- From: Silvia Pfeiffer <silviapfeiffer1@gmail.com>
- Date: Tue, 25 Oct 2011 07:50:43 +1100
So, in your opinion, should there be a change to the WebVTT spec that separates cues differently? Is there a recommendation you have from your analysis? Cheers, Silvia. On Mon, Oct 24, 2011 at 6:26 PM, Simon Pieters <simonp at opera.com> wrote: > I wanted to research how common it is to fail to separate cues in SRT, and > for what reason. > > SRT parsers usually interpret a timings line as a new cue, while WebVTT > wants two blank lines for a new cue. > > I took the 65k SRT files we've got, replaced comma with dot and prepended > "WEBVTT\n\n", then ran them in Opera's <track> impl, looking for '-->' in > cue data. > > There were 840 files with --> in cue data. This is 1.3% of the files. > > Looking at the cue data, there were 11,118 lines that contained -->. There > were 8830 lines of only whitespace. > > In the cue data, if I look at valid-looking timing lines > (/^\d\d:\d\d:\d\d\.\d\d\d\s*-->\s*\d\d:\d\d:\d\d\.\d\d\d(\s|$)/) and check > the line before that, or the line before *that* if it looks like an SRT id > (/^\d+\s*$/), then I see 7030 lines of only whitespace and 3761 lines of > something else. > > Failing to separate cues results in an unpleasant experience for the user, > since basically the screen is filled with several "cues" including their IDs > and timing lines. > > Some files had most or all of their cues parsed as a single cue with the > WebVTT parser, e.g. because all lines ended with one or more spaces.

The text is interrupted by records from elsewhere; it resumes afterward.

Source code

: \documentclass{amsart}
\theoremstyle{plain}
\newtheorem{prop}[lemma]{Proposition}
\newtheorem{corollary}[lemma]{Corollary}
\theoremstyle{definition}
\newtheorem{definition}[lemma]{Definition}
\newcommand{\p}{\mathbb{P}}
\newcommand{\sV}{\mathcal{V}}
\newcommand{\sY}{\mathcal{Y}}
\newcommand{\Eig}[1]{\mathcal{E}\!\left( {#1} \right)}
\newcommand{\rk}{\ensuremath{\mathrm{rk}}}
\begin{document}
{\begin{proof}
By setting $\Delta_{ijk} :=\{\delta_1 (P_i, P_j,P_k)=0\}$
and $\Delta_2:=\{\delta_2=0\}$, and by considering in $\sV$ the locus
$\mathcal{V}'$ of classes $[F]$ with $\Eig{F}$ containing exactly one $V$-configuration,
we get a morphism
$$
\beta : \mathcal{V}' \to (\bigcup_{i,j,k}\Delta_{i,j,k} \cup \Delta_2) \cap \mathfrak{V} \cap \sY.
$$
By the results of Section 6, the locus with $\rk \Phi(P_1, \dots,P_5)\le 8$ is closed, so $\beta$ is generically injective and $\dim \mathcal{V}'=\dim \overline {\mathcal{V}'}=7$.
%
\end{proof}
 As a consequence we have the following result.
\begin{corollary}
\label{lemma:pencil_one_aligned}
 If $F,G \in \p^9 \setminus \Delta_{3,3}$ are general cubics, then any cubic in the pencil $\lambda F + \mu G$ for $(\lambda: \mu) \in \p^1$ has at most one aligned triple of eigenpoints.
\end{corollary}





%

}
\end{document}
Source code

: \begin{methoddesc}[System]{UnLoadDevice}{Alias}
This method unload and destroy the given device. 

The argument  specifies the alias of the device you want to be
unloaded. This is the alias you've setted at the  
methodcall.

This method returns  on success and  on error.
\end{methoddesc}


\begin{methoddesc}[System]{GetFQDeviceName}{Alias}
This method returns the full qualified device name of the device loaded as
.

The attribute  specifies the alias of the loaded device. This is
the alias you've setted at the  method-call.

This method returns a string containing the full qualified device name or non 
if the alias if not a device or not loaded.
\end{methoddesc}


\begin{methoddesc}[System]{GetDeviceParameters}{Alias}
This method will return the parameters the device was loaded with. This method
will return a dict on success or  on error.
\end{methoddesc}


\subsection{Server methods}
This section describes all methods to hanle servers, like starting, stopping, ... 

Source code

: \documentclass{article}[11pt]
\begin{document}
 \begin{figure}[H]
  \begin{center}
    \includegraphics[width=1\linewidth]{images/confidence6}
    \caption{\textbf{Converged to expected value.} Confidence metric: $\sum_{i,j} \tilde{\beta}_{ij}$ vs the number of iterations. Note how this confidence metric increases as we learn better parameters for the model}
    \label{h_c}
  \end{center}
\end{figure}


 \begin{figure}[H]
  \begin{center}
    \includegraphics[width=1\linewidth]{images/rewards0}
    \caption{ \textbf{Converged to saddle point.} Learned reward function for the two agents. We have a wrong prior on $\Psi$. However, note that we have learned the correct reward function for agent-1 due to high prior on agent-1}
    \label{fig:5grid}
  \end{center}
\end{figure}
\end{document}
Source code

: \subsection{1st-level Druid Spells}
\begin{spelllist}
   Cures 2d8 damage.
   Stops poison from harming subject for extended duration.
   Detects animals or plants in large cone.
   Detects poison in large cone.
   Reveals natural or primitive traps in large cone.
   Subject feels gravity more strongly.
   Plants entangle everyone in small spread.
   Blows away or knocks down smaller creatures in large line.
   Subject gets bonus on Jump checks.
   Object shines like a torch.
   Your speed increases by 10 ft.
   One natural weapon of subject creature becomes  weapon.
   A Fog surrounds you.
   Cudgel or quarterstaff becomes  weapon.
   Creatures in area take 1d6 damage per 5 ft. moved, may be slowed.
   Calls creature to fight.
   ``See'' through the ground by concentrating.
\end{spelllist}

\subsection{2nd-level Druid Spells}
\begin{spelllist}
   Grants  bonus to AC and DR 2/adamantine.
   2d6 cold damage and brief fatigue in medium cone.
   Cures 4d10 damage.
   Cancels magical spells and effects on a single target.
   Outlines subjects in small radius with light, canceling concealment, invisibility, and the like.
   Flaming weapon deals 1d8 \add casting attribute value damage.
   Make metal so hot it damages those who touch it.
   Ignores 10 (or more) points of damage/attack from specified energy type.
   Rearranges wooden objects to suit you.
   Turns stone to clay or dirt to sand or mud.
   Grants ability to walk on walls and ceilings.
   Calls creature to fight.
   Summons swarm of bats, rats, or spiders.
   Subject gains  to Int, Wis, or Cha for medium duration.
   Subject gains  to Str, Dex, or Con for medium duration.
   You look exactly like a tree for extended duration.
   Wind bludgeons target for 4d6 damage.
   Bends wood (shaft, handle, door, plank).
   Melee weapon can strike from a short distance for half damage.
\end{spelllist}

Looking > at such a file in a text editor, it's not immediately obvious that there's > an error, because the spaces are not visible. Moreover, the file is not > non-conforming, so a validator wouldn't help either. > > So what about the cases that aren't whitespace? It seems to be mostly just > missing the newline completely. Some omitted the ID also. One file had a "|" > between all cues. > > -- > Simon Pieters > Opera Software >
Received on Monday, 24 October 2011 13:50:43 UTC